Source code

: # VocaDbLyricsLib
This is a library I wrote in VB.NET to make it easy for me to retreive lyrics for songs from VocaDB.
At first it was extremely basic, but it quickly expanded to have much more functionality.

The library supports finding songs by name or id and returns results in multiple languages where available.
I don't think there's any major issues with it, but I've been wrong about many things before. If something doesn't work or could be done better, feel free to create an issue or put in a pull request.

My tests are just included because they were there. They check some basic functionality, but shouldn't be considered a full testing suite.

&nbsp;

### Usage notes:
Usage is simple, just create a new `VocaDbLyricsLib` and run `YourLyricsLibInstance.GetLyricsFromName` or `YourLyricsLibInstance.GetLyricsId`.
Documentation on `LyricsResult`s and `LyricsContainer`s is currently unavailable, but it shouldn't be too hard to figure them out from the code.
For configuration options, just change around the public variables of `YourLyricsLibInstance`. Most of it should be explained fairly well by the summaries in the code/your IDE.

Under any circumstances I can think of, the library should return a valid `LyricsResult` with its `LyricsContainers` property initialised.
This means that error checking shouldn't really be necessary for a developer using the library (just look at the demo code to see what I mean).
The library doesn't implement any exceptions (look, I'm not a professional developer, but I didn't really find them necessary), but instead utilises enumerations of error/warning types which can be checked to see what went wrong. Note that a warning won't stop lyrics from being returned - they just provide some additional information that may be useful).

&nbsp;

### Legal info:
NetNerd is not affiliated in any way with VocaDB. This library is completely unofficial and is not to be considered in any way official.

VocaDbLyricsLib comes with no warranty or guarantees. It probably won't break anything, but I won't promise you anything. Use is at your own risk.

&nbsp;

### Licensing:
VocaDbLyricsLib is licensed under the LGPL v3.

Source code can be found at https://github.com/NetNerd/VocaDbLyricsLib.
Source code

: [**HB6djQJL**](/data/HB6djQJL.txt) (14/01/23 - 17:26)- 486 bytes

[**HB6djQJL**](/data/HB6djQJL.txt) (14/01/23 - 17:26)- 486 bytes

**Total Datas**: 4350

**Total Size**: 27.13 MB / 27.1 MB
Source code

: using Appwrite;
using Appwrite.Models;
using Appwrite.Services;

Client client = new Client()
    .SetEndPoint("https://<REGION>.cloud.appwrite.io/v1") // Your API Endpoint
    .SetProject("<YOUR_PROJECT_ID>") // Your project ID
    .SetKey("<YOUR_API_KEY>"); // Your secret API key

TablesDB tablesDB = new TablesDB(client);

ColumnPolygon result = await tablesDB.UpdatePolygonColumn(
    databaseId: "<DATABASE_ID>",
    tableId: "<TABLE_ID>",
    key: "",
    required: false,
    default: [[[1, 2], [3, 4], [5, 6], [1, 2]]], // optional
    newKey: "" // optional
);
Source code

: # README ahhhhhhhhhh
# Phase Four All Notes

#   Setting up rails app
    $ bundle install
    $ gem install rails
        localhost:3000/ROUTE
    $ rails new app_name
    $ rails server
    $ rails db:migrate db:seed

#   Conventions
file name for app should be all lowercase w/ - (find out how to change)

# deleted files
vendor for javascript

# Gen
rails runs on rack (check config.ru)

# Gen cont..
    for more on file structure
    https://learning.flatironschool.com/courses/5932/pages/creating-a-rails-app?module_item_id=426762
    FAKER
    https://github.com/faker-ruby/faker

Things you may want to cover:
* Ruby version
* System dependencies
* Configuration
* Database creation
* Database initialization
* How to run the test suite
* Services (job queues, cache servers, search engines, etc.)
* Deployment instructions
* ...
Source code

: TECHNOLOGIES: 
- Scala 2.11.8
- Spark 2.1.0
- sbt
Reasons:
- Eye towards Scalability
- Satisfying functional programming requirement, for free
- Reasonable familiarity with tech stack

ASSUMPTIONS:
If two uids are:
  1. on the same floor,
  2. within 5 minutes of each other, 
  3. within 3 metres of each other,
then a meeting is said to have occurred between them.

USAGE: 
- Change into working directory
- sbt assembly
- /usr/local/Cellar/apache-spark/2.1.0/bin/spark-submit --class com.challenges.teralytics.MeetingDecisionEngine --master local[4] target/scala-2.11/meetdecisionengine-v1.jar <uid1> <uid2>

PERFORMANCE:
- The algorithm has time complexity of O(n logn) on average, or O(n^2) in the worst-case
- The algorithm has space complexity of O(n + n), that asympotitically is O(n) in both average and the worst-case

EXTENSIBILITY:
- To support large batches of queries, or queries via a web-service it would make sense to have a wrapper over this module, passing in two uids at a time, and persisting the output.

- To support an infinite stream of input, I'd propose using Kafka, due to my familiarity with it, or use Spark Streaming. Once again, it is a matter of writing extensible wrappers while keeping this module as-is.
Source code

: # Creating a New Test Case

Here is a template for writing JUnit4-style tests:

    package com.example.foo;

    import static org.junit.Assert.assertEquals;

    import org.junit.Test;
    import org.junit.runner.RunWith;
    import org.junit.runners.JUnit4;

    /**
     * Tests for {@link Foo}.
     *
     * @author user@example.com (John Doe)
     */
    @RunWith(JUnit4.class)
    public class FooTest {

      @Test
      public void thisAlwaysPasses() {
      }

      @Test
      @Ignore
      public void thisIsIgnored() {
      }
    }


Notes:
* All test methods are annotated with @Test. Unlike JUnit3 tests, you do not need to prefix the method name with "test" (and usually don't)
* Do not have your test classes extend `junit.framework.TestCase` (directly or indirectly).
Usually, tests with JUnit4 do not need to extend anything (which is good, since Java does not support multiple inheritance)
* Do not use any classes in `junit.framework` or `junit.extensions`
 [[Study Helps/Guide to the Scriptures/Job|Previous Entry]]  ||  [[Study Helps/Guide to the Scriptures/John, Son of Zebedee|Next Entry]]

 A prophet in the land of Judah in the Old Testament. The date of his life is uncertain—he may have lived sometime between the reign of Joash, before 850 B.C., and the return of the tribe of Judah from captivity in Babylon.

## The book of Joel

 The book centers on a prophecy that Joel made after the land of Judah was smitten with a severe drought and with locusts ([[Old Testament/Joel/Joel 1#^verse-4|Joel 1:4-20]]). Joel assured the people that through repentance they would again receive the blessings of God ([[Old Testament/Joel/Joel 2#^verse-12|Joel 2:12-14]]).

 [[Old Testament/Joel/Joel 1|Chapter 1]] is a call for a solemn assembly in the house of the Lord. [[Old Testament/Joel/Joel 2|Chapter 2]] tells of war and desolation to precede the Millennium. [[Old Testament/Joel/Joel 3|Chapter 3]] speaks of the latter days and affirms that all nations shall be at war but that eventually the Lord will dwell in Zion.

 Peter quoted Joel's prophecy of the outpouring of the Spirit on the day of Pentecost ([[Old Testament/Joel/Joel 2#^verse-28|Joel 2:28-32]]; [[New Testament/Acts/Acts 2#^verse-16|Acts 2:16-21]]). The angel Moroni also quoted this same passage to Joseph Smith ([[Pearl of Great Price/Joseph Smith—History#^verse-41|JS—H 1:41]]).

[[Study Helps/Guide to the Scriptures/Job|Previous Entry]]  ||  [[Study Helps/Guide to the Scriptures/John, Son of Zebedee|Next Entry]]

◇ ◇ ◇

YOUR OBJECTIVE: Print the lines above from the one with "user@example.com (John Doe)" through the one with "The book centers", both included, exactly as written and nothing more.

TASK RESULT:
     * @author user@example.com (John Doe)
     */
    @RunWith(JUnit4.class)
    public class FooTest {

      @Test
      public void thisAlwaysPasses() {
      }

      @Test
      @Ignore
      public void thisIsIgnored() {
      }
    }


Notes:
* All test methods are annotated with @Test. Unlike JUnit3 tests, you do not need to prefix the method name with "test" (and usually don't)
* Do not have your test classes extend `junit.framework.TestCase` (directly or indirectly).
Usually, tests with JUnit4 do not need to extend anything (which is good, since Java does not support multiple inheritance)
* Do not use any classes in `junit.framework` or `junit.extensions`
 [[Study Helps/Guide to the Scriptures/Job|Previous Entry]]  ||  [[Study Helps/Guide to the Scriptures/John, Son of Zebedee|Next Entry]]

 A prophet in the land of Judah in the Old Testament. The date of his life is uncertain—he may have lived sometime between the reign of Joash, before 850 B.C., and the return of the tribe of Judah from captivity in Babylon.

## The book of Joel

 The book centers on a prophecy that Joel made after the land of Judah was smitten with a severe drought and with locusts ([[Old Testament/Joel/Joel 1#^verse-4|Joel 1:4-20]]). Joel assured the people that through repentance they would again receive the blessings of God ([[Old Testament/Joel/Joel 2#^verse-12|Joel 2:12-14]]).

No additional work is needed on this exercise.